● YOUR TASK: Copy every line in the records below that contains the word "CQRS".

● SUPPLIED MATERIAL:
##############################

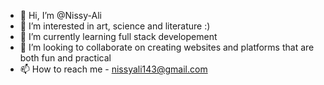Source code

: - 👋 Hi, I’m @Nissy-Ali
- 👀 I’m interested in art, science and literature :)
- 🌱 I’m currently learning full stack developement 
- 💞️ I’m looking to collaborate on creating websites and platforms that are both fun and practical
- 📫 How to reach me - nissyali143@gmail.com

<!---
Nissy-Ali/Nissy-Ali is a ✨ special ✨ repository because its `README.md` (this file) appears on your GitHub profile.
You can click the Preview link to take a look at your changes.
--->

##############################

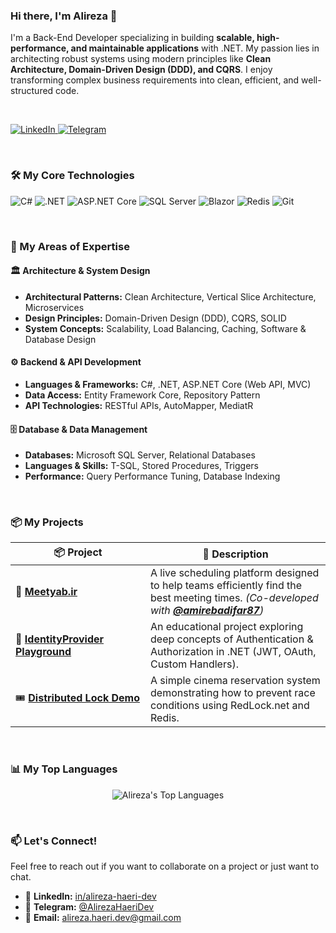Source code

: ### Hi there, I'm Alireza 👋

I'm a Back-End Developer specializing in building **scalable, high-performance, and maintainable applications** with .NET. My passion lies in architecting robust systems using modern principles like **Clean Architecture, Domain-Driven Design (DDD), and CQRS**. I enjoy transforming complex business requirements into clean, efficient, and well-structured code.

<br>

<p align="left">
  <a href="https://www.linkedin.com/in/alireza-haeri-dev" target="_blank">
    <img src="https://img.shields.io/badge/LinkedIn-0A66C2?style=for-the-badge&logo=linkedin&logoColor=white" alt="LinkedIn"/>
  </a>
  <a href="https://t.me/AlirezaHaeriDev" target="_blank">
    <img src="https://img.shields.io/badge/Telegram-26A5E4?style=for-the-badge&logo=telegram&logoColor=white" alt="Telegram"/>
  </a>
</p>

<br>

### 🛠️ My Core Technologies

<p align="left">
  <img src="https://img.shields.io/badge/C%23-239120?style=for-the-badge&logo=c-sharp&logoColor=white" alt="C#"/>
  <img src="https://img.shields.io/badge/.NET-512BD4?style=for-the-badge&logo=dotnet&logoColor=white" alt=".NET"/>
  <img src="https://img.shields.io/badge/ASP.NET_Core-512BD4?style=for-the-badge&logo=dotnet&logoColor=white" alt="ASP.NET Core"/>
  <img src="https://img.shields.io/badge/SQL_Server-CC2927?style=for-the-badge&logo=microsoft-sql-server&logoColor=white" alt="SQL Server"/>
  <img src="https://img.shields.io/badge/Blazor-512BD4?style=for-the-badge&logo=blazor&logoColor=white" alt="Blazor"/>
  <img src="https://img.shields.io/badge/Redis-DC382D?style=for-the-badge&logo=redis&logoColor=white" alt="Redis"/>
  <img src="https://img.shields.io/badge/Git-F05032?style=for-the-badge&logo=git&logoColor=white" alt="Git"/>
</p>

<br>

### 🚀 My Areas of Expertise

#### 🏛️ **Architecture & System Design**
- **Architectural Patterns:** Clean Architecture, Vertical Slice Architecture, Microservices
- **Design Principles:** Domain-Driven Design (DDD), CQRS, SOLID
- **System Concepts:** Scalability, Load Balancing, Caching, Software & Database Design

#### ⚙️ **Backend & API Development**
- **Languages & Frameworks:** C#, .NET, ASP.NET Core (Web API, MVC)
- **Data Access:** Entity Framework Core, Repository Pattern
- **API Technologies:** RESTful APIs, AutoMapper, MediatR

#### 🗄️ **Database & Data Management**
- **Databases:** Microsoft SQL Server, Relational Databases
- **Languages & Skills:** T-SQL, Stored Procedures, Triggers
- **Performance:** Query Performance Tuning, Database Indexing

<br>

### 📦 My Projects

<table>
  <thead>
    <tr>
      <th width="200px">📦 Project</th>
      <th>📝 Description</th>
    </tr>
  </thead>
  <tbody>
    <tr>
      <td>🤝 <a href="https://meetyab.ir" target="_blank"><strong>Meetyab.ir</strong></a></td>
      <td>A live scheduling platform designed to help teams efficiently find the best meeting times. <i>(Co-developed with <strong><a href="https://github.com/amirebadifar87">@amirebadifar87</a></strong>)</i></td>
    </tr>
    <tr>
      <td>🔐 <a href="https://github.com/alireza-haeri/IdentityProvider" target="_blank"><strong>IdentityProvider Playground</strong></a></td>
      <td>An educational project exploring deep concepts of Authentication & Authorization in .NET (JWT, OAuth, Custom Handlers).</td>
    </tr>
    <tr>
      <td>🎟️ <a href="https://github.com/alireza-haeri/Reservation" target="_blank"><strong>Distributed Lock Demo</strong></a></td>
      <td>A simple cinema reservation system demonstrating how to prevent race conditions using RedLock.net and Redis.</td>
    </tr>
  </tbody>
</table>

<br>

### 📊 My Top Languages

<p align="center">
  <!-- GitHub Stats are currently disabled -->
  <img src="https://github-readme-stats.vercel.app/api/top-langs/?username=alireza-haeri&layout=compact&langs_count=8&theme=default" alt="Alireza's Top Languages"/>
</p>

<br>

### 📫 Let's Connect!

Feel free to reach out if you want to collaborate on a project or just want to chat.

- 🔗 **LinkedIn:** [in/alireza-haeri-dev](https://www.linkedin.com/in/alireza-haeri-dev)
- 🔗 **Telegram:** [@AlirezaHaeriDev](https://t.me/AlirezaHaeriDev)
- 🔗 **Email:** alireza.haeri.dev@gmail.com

##############################

● ANSWER TO THIS EXERCISE:
I'm a Back-End Developer specializing in building **scalable, high-performance, and maintainable applications** with .NET. My passion lies in architecting robust systems using modern principles like **Clean Architecture, Domain-Driven Design (DDD), and CQRS**. I enjoy transforming complex business requirements into clean, efficient, and well-structured code.
- **Design Principles:** Domain-Driven Design (DDD), CQRS, SOLID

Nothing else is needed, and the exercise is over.